Both the line below containing "即 write，写入（保存）, q" and the line containing "## Baby Step 4: Create a Simple Service", along with every line between them, should be repeated exactly; no other line belongs in the answer.

§ Stored data:
.....

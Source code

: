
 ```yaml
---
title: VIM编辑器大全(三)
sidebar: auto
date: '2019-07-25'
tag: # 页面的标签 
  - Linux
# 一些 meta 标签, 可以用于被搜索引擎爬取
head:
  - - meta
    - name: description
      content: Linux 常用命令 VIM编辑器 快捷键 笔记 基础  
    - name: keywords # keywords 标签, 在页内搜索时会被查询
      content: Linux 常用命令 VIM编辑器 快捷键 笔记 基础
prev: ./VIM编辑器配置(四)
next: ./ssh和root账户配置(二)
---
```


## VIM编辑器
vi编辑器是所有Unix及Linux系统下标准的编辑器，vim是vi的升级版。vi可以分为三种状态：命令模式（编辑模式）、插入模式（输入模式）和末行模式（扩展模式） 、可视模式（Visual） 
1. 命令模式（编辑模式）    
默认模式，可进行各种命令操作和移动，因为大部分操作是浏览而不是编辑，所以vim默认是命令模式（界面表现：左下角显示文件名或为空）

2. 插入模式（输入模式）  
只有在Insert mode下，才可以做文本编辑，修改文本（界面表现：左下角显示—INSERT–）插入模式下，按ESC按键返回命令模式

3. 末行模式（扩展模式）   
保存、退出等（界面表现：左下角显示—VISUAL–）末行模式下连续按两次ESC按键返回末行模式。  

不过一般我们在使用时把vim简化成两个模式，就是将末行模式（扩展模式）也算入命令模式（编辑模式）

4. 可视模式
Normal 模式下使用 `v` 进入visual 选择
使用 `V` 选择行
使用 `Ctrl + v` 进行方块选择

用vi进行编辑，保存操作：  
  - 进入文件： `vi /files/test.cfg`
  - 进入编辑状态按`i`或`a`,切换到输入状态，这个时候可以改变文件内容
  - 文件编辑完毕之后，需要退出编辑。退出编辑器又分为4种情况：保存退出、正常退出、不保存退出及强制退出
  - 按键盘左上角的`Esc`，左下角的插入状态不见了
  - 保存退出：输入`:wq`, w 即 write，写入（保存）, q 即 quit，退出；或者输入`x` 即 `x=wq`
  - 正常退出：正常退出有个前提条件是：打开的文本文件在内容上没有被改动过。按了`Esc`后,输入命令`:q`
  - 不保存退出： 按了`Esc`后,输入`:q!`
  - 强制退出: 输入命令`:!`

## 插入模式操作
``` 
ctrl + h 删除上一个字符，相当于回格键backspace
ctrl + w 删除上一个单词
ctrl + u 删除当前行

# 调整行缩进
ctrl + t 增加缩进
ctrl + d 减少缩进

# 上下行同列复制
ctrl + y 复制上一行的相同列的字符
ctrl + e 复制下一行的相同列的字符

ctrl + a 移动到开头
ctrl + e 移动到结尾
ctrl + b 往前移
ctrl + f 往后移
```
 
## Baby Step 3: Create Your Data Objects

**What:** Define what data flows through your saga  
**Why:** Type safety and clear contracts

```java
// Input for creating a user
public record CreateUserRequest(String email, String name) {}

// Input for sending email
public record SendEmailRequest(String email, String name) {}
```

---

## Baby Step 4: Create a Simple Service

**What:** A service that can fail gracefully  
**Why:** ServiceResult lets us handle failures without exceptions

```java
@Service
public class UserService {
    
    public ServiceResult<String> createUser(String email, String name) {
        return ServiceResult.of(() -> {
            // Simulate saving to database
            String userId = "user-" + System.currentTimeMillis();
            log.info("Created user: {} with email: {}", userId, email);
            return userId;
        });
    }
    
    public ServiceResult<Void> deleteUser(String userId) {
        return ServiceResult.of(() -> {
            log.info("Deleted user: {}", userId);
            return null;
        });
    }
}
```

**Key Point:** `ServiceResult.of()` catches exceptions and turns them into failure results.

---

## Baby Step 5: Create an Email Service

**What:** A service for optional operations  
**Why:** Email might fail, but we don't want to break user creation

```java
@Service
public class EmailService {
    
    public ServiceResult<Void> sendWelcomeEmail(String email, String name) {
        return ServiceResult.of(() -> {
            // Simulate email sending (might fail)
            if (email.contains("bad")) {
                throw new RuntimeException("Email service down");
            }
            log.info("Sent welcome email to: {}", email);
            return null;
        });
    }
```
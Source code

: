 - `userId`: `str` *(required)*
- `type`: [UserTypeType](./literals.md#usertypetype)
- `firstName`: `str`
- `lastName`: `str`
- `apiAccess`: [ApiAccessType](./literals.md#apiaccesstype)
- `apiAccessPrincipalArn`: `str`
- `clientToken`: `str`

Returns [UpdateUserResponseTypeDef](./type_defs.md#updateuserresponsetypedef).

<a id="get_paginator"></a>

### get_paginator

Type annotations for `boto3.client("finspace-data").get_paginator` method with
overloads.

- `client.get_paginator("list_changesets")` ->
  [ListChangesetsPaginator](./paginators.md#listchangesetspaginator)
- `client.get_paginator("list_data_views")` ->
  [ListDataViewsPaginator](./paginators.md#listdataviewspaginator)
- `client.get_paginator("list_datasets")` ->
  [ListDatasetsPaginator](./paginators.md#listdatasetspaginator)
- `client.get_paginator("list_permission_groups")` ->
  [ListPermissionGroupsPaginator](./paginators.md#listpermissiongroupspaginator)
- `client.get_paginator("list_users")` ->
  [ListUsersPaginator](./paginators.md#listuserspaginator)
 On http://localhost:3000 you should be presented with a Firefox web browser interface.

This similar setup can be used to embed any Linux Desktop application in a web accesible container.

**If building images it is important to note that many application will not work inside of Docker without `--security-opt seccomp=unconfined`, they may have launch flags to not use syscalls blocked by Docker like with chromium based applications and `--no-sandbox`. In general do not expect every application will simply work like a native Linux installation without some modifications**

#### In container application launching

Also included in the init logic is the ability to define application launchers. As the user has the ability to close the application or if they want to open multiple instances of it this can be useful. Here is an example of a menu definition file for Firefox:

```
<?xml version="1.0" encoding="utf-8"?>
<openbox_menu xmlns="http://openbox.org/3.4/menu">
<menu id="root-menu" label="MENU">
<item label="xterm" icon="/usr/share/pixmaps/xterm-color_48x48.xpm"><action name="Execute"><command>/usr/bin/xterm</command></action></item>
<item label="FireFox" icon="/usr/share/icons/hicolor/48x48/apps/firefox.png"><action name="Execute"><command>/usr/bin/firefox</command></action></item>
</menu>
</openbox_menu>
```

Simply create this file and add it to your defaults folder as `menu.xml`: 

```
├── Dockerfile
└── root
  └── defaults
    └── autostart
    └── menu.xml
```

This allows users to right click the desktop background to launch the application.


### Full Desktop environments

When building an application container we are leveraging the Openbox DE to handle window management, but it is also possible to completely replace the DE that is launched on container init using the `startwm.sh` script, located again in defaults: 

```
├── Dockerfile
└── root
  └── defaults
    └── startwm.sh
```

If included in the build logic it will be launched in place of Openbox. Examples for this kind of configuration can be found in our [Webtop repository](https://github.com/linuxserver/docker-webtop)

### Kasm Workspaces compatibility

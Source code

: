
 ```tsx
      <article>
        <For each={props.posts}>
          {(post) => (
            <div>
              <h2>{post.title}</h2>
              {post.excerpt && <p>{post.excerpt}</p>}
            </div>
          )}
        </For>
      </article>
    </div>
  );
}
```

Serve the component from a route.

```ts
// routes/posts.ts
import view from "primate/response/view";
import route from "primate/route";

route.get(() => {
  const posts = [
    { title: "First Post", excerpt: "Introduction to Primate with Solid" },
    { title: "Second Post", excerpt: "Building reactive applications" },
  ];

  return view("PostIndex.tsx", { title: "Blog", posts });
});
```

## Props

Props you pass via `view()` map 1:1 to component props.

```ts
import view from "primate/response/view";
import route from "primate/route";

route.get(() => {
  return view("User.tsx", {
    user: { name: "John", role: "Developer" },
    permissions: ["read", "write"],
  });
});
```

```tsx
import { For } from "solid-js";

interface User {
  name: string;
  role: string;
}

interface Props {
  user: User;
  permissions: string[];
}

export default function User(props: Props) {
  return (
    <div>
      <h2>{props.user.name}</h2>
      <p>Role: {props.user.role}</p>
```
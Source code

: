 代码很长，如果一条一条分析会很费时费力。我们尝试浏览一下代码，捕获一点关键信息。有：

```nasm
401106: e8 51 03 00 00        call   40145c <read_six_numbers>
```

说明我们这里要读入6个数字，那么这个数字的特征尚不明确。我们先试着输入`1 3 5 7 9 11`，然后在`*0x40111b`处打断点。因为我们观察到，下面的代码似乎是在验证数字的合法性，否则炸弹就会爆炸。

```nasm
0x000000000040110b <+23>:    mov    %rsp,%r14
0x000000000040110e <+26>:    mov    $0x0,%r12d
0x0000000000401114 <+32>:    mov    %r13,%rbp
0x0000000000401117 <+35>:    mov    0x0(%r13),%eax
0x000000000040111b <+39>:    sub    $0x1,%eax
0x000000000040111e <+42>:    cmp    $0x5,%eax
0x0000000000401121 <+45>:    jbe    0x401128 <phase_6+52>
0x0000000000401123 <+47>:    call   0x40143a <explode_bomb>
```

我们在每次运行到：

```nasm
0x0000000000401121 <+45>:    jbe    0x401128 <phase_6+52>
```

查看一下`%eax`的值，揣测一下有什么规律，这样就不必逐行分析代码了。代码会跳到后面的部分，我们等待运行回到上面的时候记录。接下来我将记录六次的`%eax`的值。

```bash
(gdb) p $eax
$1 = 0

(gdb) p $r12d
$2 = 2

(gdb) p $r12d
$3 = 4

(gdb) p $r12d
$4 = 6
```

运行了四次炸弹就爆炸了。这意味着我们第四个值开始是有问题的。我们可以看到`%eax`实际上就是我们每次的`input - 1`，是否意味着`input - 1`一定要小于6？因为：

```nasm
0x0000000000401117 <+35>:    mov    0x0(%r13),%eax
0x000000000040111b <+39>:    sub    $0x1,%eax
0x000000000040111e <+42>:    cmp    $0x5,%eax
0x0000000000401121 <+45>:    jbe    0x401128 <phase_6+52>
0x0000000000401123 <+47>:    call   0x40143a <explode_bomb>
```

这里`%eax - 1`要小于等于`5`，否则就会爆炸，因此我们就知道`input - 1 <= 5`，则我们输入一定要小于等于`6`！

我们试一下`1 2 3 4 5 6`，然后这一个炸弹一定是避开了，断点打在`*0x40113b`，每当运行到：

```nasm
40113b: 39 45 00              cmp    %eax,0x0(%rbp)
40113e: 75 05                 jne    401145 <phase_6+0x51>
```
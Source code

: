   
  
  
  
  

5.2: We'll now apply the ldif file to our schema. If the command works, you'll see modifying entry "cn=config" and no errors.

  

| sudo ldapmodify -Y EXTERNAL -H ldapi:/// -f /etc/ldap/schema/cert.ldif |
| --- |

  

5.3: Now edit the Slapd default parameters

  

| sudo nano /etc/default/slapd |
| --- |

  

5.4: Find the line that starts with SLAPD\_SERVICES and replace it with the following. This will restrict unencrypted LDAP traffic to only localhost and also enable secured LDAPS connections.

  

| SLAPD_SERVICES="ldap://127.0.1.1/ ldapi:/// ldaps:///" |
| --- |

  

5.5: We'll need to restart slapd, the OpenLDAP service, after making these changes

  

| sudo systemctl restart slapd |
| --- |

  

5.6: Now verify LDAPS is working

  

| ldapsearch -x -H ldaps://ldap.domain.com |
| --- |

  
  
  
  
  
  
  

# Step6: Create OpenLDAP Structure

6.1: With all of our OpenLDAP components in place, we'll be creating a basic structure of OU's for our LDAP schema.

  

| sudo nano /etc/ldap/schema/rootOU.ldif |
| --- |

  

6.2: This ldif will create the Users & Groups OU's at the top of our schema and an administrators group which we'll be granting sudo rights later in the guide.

.....

§ Task answer:
  - 保存退出：输入`:wq`, w 即 write，写入（保存）, q 即 quit，退出；或者输入`x` 即 `x=wq`
  - 正常退出：正常退出有个前提条件是：打开的文本文件在内容上没有被改动过。按了`Esc`后,输入命令`:q`
  - 不保存退出： 按了`Esc`后,输入`:q!`
  - 强制退出: 输入命令`:!`

## 插入模式操作
``` 
ctrl + h 删除上一个字符，相当于回格键backspace
ctrl + w 删除上一个单词
ctrl + u 删除当前行

# 调整行缩进
ctrl + t 增加缩进
ctrl + d 减少缩进

# 上下行同列复制
ctrl + y 复制上一行的相同列的字符
ctrl + e 复制下一行的相同列的字符

ctrl + a 移动到开头
ctrl + e 移动到结尾
ctrl + b 往前移
ctrl + f 往后移
```
 
## Baby Step 3: Create Your Data Objects

**What:** Define what data flows through your saga  
**Why:** Type safety and clear contracts

```java
// Input for creating a user
public record CreateUserRequest(String email, String name) {}

// Input for sending email
public record SendEmailRequest(String email, String name) {}
```

---

## Baby Step 4: Create a Simple Service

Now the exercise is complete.